4) MoA is mandatory or obligatory in the case of every company whereas AoA is not
mandatory or obligatory in the case of a company limited by shares. Table A applies in such
cases.
5) The alteration of Memorandum of Association is subject to strict restrictions, as
appropriate sanction of the company law board is mandatory. Whereas Alteration of AoA
does not require appropriate sanction of the Company Law Board as AoA can be altered by
special resolution.
6) Any act of the company which is ultra-vires the Memorandum, is void-ab-initio and such
act cannot be ratified subsequently even by all the shareholders. Whereas Any Act of the
company which is ultra-vires the AoA, (but if such an act is intra-vires to the memorandum),
it can be ratified by All the shareholders.
Conclusion:
 These articles may be altered as per Section 14 of the Companies Act, 2013.
The entrenchment provisions in the Articles of a company protect the interests
of all the minority shareholders by ensuring that amendment in the article can
only occur after obtaining the requisite prior approval of the shareholders.

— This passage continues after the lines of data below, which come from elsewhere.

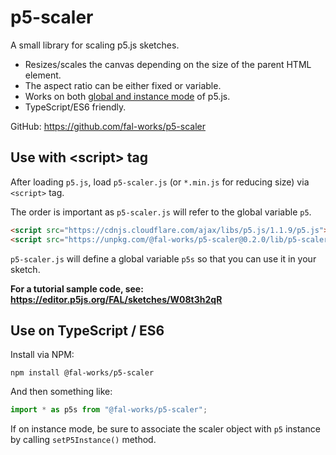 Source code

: # p5-scaler

A small library for scaling p5.js sketches.

- Resizes/scales the canvas depending on the size of the parent HTML element.  
- The aspect ratio can be either fixed or variable.
- Works on both [global and instance mode](https://github.com/processing/p5.js/wiki/Global-and-instance-mode) of p5.js.
- TypeScript/ES6 friendly.

GitHub: <https://github.com/fal-works/p5-scaler>


## Use with \<script\> tag

After loading `p5.js`, load `p5-scaler.js` (or `*.min.js` for reducing size) via `<script>` tag.

The order is important as `p5-scaler.js` will refer to the global variable `p5`.

```html
<script src="https://cdnjs.cloudflare.com/ajax/libs/p5.js/1.1.9/p5.js"></script>
<script src="https://unpkg.com/@fal-works/p5-scaler@0.2.0/lib/p5-scaler.js"></script>
```

`p5-scaler.js` will define a global variable `p5s` so that you can use it in your sketch.

**For a tutorial sample code, see: <https://editor.p5js.org/FAL/sketches/W08t3h2qR>**


## Use on TypeScript / ES6

Install via NPM:

```text
npm install @fal-works/p5-scaler
```

And then something like:

```js
import * as p5s from "@fal-works/p5-scaler";
```

If on instance mode, be sure to associate the scaler object with `p5` instance by calling `setP5Instance()` method.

The Articles of a company bind the company to its members and bind the
members to the company and further also bind the members to each other,
they constitute a contract amongst themselves and therefore, its members with
respect to their rights and liabilities as members of the company.
Therefore, it is to be understood that in the sphere of corporate governance, the
articles of a  company is a crucial document which, along with the memorandum
from the company’s core constitution and rule book, and hence defines the
responsibilities of its directors,  kinds of business es to be undertaken by the
company, and the various means by which the shareholders may exert their control
over the directors, and the company itself. While the memorandum lays down the
objectives of the company, the articles lay down the rules by which these objectives
are to be achieved.  In cases of conflict, the Memorandum supersedes the Articles
and the Companies Act further, supersedes both Memorandum and Articles.